Similarly, the skirt portions of the present invention example, conventional example, comparative example 1, and comparative example 2 were inspected for presence of seizure and measured for noise, and the results are shown in Table 3 below.

Furthermore, when the layer thickness of the first coating layer (provided on the top land) was measured, it was found that the initial layer thickness was 150 μm, and the engine break-in operation (4000 r, p, m full load operation) was 20 hours. When this is done, the layer thickness is abraded to approximately 120μ, and even if the break-in operation is continued, the layer thickness does not change and remains approximately constant (120μ).

That is, it can be seen that the layer thickness of the first coating layer becomes a constant value after running-in for a certain period of time.

As explained above, according to the present invention, an epoxy resin containing 10 to 25 parts by weight of flaky aluminum and 15 to 30 parts by weight of molybdenum disulfide is dispersed on the surface of the top land portion of the outer peripheral surface of the piston of a reciprocating piston engine. By baking it to a layer thickness of 30μ or more, it is possible to reduce the clearance of the △H part and reduce Raw HC, and the coating material has excellent heat resistance, adhesion, lubricity, peeling resistance, etc. Since it has excellent physical properties necessary as a coating material for the outer circumferential surface and is highly durable, it also has the advantage that it can be used without affecting the performance of reciprocating piston engines.

Furthermore, the above-mentioned coating material is baked on the surface of the top land portion of the outer peripheral surface of the piston to a thickness of 30μ or more, and the outer surface of the skirt portion below the oil ring groove is coated with a layer of 5 to 150μ.
By μ baking, in addition to reducing the Raw HC described above, it is possible to improve the fit of the skirt portion of the piston to the cylinder body and to reduce the generation of noise.

[Brief explanation of the drawing]

The drawings illustrate embodiments of the present invention, and FIG. 1 is a longitudinal sectional view showing the schematic structure of a reciprocating piston engine, FIG. 2 is a longitudinal sectional view of the piston part, and FIG. 3 is an enlarged sectional view of the coating layer.
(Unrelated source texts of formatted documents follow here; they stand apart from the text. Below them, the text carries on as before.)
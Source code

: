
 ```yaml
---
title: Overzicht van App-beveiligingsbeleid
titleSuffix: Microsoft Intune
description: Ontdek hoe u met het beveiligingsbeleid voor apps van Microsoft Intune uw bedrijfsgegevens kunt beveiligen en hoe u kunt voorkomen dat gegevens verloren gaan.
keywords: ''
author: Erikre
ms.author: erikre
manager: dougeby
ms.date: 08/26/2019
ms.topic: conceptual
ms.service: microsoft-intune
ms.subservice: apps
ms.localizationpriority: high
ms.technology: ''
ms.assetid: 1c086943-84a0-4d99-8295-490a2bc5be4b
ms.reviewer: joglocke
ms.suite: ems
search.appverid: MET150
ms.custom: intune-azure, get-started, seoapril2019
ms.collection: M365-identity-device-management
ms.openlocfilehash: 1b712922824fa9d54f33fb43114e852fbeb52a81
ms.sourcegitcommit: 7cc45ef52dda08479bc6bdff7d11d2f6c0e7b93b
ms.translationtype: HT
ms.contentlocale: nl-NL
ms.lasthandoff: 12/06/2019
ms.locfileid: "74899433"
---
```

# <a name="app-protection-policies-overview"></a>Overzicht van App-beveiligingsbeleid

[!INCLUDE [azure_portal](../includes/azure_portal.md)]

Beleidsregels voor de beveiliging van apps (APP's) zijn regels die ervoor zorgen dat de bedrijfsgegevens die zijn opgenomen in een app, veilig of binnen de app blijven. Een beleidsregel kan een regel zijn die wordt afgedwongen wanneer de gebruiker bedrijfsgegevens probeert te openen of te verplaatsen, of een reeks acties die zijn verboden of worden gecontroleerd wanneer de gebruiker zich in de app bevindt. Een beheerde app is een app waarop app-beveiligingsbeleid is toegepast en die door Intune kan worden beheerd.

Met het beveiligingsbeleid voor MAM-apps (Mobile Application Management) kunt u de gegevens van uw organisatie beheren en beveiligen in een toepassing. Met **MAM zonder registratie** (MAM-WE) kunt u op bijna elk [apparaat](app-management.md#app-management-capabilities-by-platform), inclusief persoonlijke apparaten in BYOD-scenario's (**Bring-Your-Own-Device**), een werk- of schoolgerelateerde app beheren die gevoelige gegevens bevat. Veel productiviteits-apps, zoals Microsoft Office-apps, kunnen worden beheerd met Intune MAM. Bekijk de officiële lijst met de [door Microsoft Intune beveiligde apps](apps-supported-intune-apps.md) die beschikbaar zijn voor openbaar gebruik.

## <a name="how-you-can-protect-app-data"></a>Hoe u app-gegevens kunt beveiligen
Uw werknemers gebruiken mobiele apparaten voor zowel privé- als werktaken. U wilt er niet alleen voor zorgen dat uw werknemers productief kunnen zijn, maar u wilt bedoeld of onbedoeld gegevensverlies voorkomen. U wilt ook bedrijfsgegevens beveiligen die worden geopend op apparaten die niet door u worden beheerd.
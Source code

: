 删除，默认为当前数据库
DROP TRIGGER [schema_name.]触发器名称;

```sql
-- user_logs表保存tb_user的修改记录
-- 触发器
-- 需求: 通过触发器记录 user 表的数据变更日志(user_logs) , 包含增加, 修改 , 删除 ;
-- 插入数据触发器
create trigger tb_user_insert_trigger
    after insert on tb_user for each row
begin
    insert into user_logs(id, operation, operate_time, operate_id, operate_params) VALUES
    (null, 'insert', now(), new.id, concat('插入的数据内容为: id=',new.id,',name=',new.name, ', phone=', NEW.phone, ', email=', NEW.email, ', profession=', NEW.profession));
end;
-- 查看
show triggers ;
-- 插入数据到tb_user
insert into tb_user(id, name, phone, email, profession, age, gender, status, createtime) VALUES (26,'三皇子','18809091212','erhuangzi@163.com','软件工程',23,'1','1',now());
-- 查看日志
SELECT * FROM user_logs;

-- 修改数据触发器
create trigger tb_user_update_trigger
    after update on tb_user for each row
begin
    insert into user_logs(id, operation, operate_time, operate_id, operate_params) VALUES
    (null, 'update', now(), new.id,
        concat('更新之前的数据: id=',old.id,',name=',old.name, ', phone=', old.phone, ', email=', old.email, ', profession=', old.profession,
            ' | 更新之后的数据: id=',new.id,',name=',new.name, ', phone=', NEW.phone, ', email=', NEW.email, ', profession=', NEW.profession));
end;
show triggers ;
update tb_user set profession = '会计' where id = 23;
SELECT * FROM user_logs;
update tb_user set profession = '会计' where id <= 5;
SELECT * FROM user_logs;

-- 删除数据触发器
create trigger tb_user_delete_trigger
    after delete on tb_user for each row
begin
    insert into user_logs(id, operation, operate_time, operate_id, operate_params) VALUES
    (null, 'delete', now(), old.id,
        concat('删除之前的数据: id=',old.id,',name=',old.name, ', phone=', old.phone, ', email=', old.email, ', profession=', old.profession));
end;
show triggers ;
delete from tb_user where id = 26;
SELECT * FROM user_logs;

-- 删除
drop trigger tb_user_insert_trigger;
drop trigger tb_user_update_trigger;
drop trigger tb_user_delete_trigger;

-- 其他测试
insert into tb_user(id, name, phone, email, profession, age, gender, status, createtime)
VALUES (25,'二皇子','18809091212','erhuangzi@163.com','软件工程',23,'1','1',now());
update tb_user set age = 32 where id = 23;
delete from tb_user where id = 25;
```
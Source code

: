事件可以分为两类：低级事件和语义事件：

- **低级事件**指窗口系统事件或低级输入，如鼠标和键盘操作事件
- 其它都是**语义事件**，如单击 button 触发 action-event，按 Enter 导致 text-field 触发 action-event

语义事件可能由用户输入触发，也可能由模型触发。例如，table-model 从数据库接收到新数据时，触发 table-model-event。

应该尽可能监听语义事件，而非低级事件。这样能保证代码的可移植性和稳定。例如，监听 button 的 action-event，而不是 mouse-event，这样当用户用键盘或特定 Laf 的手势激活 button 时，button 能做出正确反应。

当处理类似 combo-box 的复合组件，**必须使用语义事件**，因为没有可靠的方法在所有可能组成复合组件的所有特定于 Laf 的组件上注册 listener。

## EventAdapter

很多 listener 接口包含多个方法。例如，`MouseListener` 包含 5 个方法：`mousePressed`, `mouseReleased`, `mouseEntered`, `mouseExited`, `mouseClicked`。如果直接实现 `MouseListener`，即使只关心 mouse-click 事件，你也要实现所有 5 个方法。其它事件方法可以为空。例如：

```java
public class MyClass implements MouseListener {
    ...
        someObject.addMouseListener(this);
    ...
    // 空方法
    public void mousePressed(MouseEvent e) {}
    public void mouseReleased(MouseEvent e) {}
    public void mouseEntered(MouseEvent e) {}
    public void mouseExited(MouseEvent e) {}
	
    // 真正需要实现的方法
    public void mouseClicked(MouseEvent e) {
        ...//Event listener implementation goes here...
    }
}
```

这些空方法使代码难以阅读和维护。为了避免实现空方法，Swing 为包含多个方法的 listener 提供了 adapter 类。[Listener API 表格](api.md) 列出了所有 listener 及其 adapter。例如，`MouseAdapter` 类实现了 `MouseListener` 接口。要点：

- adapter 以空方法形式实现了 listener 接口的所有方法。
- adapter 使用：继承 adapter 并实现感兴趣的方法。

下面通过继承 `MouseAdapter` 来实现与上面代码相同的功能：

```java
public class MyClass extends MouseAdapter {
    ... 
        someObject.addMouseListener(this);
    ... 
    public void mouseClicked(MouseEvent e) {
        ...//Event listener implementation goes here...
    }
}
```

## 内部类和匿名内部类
It is. 1...Cylinder body, 2...Piston, 2a...Top land portion, 2b...
Skirt portion, 3... Cylinder head, 4...
...Combustion chamber, 5...Top ring, 6...
...Second ring, 7...Oil ring,
8...Intake port, 9...Intake valve, 1
0...Exhaust port, 11...Exhaust valve,
12... Spark plug, 13... Connecting rod, 1
゛4...First coating layer, 15...
- Second coating layer, 16... scale-like aluminum, 17... molybdenum disulfide, 18...
····Epoxy resin.

Claims (1)

[Claims] 1. On the surface of the top land portion of the outer peripheral surface of the piston of a reciprocating piston engine, 10 to 25 pieces of aluminum flakes are applied.
A piston for an internal combustion engine, characterized in that it is made by baking an epoxy resin in which a weight factor and a weight factor of 15 to 30 molybdenum disulfide are dispersed to a layer thickness of 30 μm or more. 2. Baking an epoxy resin in which 10 to 25 weight percent of flaky aluminum and 15 to 30 weight percent of molybdenum disulfide are dispersed on the surface of the top land portion of the outer peripheral surface of the piston of a reciprocating piston engine to a layer thickness of 30 μ or more, and applying oil 5 to 1 on the outer surface of the skirt below the ring groove.
A piston for an internal combustion engine characterized by being baked to 50μ.